List each line of the data that holds the string "value", please.
[Opening Raw data section]
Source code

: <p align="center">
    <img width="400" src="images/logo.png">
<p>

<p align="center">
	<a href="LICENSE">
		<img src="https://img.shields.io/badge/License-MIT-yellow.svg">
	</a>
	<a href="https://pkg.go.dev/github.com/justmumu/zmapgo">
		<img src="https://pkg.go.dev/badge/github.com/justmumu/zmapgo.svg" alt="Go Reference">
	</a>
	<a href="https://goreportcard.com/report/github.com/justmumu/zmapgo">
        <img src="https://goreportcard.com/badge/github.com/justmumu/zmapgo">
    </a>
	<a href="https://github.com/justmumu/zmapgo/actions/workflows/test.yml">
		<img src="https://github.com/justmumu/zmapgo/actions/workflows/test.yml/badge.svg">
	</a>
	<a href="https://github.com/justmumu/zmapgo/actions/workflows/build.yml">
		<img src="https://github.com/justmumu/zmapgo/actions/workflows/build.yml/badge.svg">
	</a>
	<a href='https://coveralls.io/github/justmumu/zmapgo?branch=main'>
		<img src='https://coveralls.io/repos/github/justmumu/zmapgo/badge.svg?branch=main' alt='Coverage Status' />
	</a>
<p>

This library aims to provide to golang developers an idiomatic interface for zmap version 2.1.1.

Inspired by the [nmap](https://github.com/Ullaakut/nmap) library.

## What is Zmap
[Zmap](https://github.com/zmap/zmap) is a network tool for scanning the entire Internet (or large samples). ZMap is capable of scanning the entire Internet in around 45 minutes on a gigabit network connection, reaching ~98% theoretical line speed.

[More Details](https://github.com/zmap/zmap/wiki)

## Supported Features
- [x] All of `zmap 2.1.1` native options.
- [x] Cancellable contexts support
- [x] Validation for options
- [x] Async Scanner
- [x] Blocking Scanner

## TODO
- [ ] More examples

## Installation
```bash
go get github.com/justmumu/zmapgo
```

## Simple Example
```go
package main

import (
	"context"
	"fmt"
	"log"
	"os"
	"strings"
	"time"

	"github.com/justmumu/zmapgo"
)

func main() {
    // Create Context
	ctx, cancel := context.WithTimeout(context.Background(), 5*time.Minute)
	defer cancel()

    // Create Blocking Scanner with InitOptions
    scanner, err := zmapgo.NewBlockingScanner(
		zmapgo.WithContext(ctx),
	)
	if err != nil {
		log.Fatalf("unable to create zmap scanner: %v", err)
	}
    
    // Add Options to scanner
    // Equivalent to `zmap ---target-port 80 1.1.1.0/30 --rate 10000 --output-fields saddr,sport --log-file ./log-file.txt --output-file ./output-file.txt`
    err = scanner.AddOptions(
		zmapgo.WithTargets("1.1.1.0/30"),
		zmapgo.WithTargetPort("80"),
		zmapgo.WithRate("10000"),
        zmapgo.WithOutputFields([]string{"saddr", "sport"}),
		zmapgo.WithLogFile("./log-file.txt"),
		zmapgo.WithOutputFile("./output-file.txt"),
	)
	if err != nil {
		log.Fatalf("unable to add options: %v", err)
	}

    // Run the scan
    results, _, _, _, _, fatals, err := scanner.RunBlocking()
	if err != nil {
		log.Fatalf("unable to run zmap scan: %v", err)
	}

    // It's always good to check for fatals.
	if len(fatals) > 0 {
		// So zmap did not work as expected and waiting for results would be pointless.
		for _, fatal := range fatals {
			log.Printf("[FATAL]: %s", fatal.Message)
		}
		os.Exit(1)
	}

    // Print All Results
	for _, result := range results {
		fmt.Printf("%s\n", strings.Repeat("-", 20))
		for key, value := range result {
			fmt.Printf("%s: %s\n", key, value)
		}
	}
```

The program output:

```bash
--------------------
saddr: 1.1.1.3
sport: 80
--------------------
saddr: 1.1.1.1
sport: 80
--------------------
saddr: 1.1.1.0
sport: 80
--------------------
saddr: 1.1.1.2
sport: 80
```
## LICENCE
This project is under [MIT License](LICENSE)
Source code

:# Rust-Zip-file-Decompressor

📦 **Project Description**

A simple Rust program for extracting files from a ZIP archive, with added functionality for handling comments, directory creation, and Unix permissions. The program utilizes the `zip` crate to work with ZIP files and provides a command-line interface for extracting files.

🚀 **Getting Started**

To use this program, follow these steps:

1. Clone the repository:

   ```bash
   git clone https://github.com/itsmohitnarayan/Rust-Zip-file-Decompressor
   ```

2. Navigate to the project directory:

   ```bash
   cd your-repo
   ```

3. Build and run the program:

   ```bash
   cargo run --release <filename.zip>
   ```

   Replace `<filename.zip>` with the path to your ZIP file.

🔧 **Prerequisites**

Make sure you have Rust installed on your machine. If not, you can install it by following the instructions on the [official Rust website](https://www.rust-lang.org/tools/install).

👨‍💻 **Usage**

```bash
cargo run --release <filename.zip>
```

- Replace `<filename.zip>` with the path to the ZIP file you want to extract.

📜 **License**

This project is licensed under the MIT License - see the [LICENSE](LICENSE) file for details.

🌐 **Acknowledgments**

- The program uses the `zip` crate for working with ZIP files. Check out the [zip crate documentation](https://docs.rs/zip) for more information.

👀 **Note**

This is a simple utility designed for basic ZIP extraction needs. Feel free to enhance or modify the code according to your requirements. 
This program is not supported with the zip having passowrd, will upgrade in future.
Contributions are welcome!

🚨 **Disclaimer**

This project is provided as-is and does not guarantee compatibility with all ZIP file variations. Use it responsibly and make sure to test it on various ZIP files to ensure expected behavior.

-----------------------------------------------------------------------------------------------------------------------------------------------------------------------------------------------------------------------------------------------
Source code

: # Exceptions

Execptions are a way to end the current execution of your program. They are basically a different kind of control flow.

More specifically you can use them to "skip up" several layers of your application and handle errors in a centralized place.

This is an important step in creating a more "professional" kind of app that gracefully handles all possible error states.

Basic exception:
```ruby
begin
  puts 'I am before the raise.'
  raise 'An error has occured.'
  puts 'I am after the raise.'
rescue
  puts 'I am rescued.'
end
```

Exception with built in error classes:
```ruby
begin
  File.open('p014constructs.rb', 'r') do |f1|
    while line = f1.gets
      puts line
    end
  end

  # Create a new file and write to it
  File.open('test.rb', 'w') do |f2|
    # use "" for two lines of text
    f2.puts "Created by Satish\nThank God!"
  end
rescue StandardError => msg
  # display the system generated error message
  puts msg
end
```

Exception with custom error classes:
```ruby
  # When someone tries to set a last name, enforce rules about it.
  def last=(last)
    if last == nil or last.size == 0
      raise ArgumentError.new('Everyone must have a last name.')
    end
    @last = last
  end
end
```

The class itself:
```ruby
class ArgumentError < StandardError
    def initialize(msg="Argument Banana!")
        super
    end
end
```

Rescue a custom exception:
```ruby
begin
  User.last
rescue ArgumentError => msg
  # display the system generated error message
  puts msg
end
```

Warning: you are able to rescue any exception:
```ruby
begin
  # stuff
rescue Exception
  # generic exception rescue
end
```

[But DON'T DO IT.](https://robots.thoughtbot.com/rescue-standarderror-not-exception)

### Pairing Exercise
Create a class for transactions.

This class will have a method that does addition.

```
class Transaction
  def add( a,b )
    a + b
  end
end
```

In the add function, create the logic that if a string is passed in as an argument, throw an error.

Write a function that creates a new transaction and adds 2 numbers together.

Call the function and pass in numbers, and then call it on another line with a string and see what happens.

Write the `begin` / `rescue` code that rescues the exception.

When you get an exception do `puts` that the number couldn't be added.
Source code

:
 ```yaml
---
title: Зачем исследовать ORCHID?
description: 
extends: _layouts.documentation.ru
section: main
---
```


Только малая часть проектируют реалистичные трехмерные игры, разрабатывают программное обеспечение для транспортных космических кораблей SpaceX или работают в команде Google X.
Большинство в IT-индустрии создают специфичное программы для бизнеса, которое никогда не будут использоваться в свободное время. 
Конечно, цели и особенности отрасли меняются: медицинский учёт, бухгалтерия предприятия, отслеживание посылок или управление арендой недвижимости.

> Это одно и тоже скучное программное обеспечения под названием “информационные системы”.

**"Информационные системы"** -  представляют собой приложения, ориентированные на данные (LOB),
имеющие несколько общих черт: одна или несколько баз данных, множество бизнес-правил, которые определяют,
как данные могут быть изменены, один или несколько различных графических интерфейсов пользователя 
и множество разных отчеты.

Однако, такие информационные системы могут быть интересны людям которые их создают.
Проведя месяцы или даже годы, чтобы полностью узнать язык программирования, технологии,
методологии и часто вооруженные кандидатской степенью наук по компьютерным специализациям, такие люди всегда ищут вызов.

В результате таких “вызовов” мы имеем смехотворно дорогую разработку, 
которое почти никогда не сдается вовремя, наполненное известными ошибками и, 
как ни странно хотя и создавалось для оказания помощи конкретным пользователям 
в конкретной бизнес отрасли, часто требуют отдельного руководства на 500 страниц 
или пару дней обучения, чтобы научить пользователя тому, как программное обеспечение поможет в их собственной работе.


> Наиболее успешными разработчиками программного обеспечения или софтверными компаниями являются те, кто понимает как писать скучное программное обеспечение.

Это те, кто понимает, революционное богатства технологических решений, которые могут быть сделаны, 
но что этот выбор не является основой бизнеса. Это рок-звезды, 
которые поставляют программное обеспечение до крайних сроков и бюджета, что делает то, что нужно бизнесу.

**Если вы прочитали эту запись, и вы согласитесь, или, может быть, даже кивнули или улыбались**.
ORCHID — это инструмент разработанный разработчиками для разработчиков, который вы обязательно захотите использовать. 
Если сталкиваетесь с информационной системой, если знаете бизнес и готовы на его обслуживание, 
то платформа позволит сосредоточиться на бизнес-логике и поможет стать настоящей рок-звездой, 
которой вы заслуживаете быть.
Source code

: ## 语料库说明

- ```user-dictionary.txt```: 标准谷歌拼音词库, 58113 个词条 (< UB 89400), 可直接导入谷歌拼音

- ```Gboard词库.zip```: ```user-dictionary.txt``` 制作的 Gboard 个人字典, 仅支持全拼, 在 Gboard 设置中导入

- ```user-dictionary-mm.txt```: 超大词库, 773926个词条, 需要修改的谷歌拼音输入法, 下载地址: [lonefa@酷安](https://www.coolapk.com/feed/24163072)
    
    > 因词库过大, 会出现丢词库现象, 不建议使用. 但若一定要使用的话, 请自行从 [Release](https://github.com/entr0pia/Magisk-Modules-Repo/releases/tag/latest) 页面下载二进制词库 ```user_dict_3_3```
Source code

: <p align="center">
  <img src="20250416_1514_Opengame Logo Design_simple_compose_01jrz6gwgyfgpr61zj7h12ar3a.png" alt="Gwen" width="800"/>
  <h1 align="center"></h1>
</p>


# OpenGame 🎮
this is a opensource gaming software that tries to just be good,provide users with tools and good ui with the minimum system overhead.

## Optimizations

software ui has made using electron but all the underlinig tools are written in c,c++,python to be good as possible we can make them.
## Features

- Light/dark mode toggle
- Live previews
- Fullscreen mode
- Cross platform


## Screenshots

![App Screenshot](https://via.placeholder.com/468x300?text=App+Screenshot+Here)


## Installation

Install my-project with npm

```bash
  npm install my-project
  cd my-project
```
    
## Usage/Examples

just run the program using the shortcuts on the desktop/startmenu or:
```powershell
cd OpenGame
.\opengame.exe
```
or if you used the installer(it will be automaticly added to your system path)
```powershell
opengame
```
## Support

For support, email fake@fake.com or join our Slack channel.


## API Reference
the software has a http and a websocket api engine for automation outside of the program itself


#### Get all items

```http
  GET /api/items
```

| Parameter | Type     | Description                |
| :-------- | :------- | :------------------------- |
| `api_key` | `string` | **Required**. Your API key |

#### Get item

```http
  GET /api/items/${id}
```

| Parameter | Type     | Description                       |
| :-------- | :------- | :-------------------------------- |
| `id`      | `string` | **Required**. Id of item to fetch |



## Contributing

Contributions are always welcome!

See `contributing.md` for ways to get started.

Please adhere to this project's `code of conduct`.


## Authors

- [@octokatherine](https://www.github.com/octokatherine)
[Closing Raw data section]
# Result below:
		for key, value := range result {
			fmt.Printf("%s: %s\n", key, value)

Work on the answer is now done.